RECORDED INFORMATION START

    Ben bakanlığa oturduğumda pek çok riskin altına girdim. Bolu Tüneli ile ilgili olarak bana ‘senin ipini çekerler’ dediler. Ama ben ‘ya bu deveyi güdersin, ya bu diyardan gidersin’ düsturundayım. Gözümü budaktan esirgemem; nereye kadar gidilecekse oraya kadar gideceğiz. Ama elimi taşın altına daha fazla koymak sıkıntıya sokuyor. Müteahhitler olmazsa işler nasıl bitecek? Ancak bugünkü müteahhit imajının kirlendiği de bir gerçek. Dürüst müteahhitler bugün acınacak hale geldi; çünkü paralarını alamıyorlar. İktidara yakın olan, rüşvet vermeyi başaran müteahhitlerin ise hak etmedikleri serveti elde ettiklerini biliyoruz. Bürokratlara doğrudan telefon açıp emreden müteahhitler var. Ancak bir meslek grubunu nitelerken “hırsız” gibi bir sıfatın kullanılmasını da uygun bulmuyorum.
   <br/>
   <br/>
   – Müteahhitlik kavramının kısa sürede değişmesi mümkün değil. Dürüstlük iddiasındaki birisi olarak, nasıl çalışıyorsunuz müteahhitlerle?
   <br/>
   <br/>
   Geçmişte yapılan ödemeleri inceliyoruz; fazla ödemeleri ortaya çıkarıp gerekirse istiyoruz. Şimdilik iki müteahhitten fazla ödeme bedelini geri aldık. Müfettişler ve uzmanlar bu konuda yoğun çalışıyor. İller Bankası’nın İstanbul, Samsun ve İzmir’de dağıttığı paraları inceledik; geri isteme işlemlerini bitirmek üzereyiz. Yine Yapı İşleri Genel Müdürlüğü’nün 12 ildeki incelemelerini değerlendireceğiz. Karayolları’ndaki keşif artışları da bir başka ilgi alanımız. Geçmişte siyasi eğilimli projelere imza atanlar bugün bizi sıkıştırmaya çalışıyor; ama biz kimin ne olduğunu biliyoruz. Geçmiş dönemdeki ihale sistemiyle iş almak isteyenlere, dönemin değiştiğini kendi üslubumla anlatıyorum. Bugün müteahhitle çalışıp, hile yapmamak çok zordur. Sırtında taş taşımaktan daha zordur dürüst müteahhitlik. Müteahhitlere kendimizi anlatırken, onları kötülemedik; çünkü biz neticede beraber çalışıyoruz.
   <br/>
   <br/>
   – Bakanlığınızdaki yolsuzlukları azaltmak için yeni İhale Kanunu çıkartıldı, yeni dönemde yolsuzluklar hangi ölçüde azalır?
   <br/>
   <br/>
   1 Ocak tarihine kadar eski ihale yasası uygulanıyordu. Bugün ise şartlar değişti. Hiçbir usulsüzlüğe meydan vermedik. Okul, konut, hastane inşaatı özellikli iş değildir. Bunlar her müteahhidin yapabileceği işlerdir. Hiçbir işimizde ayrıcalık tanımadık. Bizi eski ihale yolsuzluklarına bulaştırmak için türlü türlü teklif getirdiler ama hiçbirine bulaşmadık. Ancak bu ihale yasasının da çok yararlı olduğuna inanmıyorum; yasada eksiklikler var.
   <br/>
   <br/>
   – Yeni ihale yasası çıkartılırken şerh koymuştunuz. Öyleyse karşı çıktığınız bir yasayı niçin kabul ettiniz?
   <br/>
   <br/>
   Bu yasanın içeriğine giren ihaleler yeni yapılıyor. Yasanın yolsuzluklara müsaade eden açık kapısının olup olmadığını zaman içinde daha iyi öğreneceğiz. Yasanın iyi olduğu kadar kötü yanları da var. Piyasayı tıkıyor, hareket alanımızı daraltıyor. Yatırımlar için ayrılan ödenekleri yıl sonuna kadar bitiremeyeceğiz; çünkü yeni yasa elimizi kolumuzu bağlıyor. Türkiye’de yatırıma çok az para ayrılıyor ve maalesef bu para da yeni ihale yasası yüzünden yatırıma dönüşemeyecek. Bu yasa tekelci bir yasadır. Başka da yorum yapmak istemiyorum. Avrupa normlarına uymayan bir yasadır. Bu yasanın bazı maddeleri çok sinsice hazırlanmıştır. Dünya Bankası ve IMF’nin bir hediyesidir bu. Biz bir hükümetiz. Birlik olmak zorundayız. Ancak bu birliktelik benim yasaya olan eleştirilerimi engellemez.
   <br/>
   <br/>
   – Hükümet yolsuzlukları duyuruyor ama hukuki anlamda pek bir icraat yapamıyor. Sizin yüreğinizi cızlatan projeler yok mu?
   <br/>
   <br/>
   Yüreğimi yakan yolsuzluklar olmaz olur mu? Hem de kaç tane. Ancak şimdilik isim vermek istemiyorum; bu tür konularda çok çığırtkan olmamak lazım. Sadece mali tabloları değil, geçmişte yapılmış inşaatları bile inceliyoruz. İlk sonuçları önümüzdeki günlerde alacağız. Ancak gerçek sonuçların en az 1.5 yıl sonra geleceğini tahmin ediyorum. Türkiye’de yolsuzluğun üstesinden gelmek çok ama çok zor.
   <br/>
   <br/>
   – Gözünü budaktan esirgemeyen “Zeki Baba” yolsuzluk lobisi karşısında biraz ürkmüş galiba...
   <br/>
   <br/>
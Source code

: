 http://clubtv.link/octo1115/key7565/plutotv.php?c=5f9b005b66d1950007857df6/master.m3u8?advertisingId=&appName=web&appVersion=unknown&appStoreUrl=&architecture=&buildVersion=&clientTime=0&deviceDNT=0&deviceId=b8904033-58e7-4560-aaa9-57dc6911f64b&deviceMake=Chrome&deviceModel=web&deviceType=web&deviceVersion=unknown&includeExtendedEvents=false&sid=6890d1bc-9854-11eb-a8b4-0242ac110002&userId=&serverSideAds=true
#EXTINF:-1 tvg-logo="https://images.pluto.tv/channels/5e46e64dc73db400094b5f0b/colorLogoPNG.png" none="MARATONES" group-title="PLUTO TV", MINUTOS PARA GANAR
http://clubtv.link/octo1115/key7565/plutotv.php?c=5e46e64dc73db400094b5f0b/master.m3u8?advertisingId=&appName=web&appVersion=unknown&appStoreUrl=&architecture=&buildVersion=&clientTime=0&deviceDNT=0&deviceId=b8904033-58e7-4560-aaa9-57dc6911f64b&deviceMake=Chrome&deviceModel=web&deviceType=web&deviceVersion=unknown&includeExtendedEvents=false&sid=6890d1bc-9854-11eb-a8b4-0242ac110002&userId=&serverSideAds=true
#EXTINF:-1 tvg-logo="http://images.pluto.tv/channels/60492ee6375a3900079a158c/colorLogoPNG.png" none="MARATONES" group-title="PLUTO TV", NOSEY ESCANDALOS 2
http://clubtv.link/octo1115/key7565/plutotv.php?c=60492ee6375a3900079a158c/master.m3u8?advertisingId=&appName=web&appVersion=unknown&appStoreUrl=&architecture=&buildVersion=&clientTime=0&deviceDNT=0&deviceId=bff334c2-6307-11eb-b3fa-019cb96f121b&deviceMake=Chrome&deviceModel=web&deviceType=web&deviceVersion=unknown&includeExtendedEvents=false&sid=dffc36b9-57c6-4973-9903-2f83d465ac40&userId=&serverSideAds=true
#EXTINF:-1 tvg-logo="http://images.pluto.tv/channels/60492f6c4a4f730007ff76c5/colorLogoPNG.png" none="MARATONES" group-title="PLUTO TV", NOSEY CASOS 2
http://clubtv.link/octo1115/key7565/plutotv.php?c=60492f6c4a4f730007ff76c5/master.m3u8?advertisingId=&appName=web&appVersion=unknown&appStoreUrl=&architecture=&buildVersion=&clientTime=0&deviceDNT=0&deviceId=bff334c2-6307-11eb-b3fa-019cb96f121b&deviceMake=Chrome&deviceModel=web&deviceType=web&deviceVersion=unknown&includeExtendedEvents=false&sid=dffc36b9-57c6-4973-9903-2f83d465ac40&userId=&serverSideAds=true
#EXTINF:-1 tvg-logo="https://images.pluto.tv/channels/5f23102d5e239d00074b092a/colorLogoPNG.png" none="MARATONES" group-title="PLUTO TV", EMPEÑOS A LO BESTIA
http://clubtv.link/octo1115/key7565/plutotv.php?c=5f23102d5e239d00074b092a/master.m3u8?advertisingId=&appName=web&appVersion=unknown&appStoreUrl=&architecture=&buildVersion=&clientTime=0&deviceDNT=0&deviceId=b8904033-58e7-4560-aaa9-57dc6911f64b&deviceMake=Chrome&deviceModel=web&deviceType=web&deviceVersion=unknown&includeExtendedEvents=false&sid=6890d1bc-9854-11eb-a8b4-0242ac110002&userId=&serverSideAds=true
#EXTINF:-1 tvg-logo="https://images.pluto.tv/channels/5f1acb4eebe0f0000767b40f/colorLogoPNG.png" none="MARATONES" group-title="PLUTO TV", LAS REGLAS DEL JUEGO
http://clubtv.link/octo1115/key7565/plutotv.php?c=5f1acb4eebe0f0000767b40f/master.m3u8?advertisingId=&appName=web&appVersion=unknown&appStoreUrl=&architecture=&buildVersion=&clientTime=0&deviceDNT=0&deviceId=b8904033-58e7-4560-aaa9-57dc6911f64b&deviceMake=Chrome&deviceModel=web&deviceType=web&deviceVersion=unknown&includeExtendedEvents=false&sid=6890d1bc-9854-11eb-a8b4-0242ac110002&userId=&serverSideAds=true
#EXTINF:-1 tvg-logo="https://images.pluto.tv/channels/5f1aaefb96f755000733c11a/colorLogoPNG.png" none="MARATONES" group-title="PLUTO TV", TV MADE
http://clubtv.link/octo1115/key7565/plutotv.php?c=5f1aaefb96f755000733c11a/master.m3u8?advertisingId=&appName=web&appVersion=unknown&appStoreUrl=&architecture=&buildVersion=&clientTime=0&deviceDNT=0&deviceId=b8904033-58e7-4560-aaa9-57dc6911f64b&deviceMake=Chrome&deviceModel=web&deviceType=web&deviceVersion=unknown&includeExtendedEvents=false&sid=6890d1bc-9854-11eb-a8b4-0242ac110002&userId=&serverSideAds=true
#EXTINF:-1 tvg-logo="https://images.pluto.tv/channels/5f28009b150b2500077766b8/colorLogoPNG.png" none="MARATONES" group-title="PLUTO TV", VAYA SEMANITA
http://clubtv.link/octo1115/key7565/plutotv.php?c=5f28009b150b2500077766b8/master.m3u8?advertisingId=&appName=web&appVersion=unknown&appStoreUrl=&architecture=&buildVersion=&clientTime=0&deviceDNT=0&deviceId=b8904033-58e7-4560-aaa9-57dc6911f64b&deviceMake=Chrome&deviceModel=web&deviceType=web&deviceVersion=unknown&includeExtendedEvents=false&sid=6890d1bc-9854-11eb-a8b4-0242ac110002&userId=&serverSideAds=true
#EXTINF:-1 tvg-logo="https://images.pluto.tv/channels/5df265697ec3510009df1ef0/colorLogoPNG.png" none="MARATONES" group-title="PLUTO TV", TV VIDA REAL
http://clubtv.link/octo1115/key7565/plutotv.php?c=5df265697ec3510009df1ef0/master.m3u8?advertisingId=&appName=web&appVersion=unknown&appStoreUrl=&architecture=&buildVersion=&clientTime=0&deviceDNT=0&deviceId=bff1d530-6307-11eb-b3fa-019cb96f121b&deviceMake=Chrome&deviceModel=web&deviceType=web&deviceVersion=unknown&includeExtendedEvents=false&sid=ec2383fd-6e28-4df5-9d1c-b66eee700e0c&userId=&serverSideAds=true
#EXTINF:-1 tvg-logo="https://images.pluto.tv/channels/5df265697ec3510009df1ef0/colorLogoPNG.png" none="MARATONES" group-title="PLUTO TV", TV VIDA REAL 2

RECORDED INFORMATION END

### PROBLEM
Give the count of lines in the records above that hold the string "NOSEY", and only that count.

### RESULT BELOW
2